The current slowdown in the global economy and the emergence of CRM technologies is expanding the customer base and revenues of outsourcers. The outsourcing of contact centers and CRM functions is set to grow rapidly, as businesses look for new ways to improve service and retain customers for a low upfront cost. This growth will also drive pan-European consolidation.
A new report predicts CRM outsourcing revenues in Western Europe will grow to $10.5 billion by 2005.
Datamonitor’s new report, Customer Relationship Outsourcing in Europe: Outsourcing call centers and CRM in seven major European markets, predicts that European spending on the outsourcing of customer relationships will grow from $5.1 billion in 2001 to $10.5 billion in 2005.
Although clients’ short-term need to cut costs will squeeze margins, this will be offset by the growth of value added services, such as CRM application hosting, and revenues will grow faster than agent positions over the next four years.
The UK is by far the largest European market for outsourcing taking 45% of total revenues in 2001. Germany and France, which make up 20% and 14% respectively, are the next biggest markets with the Netherlands, Italy, Spain and Ireland following behind them.
Traditional customer relationship outsourcing has primarily focused on providing telephones and people.
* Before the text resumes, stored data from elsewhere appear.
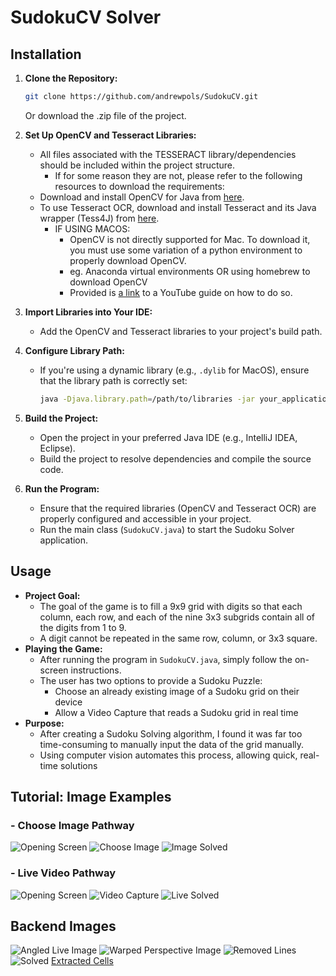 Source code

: # SudokuCV Solver

## Installation

1. **Clone the Repository:**
   ```bash
   git clone https://github.com/andrewpols/SudokuCV.git
   ```
   Or download the .zip file of the project.


2. **Set Up OpenCV and Tesseract Libraries:**
    - All files associated with the TESSERACT library/dependencies should be included within the project structure.
      - If for some reason they are not, please refer to the following resources to download the requirements:
    - Download and install OpenCV for Java from [here](https://opencv.org/releases/).
    - To use Tesseract OCR, download and install Tesseract and its Java wrapper (Tess4J) from [here](https://github.com/nguyenq/tess4j).
      - IF USING MACOS:
        - OpenCV is not directly supported for Mac. To download it, you must use some variation of a python environment
          to properly download OpenCV. 
        - eg. Anaconda virtual environments OR using homebrew to download OpenCV
        - Provided is [a link](https://youtu.be/68IrlXObQyE?si=Y83KjDtdZ6bgENfZ) to a YouTube guide on how to do so.

3. **Import Libraries into Your IDE:**
    - Add the OpenCV and Tesseract libraries to your project's build path.

4. **Configure Library Path:**
    - If you're using a dynamic library (e.g., `.dylib` for MacOS), ensure that the library path is correctly set:
      ```bash
      java -Djava.library.path=/path/to/libraries -jar your_application.jar
      ```

5. **Build the Project:**
    - Open the project in your preferred Java IDE (e.g., IntelliJ IDEA, Eclipse).
    - Build the project to resolve dependencies and compile the source code.

6. **Run the Program:**
    - Ensure that the required libraries (OpenCV and Tesseract OCR) are properly configured and accessible in your project.
    - Run the main class (`SudokuCV.java`) to start the Sudoku Solver application.

## Usage

- **Project Goal:**
    - The goal of the game is to fill a 9x9 grid with digits so that each column, each row, and each of the nine 3x3 subgrids contain all of the digits from 1 to 9.
    - A digit cannot be repeated in the same row, column, or 3x3 square.
- **Playing the Game:**
  - After running the program in `SudokuCV.java`, simply follow the on-screen instructions.
  - The user has two options to provide a Sudoku Puzzle:
    - Choose an already existing image of a Sudoku grid on their device
    - Allow a Video Capture that reads a Sudoku grid in real time
- **Purpose:**
  - After creating a Sudoku Solving algorithm, I found it was far too time-consuming to manually
    input the data of the grid manually. 
  - Using computer vision automates this process, allowing quick, real-time solutions

## Tutorial: Image Examples

### - Choose Image Pathway
![Opening Screen](docs/images/sudokucv.png)
![Choose Image](docs/images/chooseImg.png)
![Image Solved](docs/images/imgSolved.png)

### - Live Video Pathway
![Opening Screen](docs/images/sudokucv.png)
![Video Capture](docs/images/liveImg.png)
![Live Solved](docs/images/liveSolved.png)

## Backend Images
![Angled Live Image](docs/images/angledLive.png)
![Warped Perspective Image](docs/images/stream_img.jpg)
![Removed Lines](docs/images/rmv.jpg)
![Solved](docs/images/solved.png)
[Extracted Cells](./docs/data/cells)


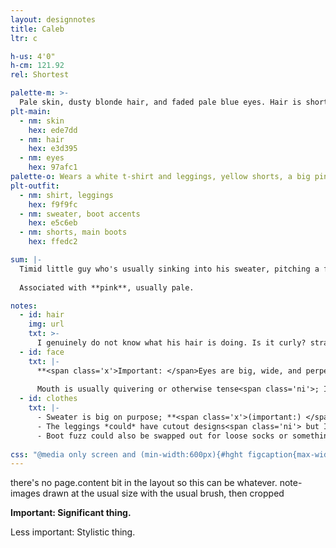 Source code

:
 ```yaml
---
layout: designnotes
title: Caleb
ltr: c

h-us: 4'0"
h-cm: 121.92
rel: Shortest

palette-m: >-
  Pale skin, dusty blonde hair, and faded pale blue eyes. Hair is short and frazzled, drawn with stylistic "bumps" for a softer appearance.
plt-main:
  - nm: skin
    hex: ede7dd
  - nm: hair
    hex: e3d395
  - nm: eyes
    hex: 97afc1
palette-o: Wears a white t-shirt and leggings, yellow shorts, a big pink off-shoulder sweater with sleeves that cover the hands, and fuzzy yellow & pink boots.
plt-outfit:
  - nm: shirt, leggings
    hex: f9f9fc
  - nm: sweater, boot accents
    hex: e5c6eb
  - nm: shorts, main boots
    hex: ffedc2

sum: |-
  Timid little guy who's usually sinking into his sweater, pitching a fit, or both. Huge, nervous eyes and a mouth that's always wavering. Clothes drown him in soft pastels; hands are almost always tucked into long sleeves.
  
  Associated with **pink**, usually pale.

notes:
  - id: hair
    img: url
    txt: >-
      I genuinely do not know what his hair is doing. Is it curly? straight? The world may never know. <span class='ni'>The way I draw it, the "bumps" tend to tilt outward from a straighter "nub" at the back of the head.</span>
  - id: face
    txt: |-
      **<span class='x'>Important: </span>Eyes are big, wide, and perpetually sad- and/or nervous-looking**; <span class='ni'>I tend to tilt the outer line downwards for a droopy look.</span> Short, round eyebrows.
      
      Mouth is usually quivering or otherwise tense<span class='ni'>; I almost always draw it with shaky lines, even when open.</span>
  - id: clothes
    txt: |-
      - Sweater is big on purpose; **<span class='x'>(important:) </span>hands are rarely if ever visible**.
      - The leggings *could* have cutout designs<span class='ni'> but I am too lazy to draw them consistently so they don't.</span>
      - Boot fuzz could also be swapped out for loose socks or something. Just put something pink and soft there.
      
css: "@media only screen and (min-width:600px){#hght figcaption{max-width:8em;} #main{width:600px;} /*-150px*/ body{width:1400px;} #content{width:600px;} #sum{width:45.65rem;}"
---
```

there's no page.content bit in the layout so this can be whatever. note-images drawn at the usual size with the usual brush, then cropped

**<span class='x'>Important: </span>Significant thing.**

<span class='ni'><span class='x'>Less important: </span>Stylistic thing.</span>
However, the range of services on offer is now expanding. Many larger outsourcers have begun to provide services outside of the contact center, such as billing and fulfillment. In addition, outsourcers are now beginning to offer operational CRM applications, such as sales force automation (SFA), and the analytical CRM applications that sit behind them.
By making use of existing client hardware, applications, premises and personnel, outsourcers are becoming more flexible as well as offering additional services. This is vital if outsourcers are to expand the range of products that they sell to their clients.
At present the market in Europe is highly fragmented and nationally focused. Most national markets have a few large players who, together, command well under half the market. The largest single player most commonly does all its business in that market. Large pan-European outsourcers, with a foot in many markets, are taking a larger slice of the pie.
This picture is changing as vendors begin to consolidate both within national markets and across Europe. The larger nationally focused players, who are often bigger than the pan-European operators, are looking beyond their borders for international acquisitions and alliances, while individual national markets consolidate.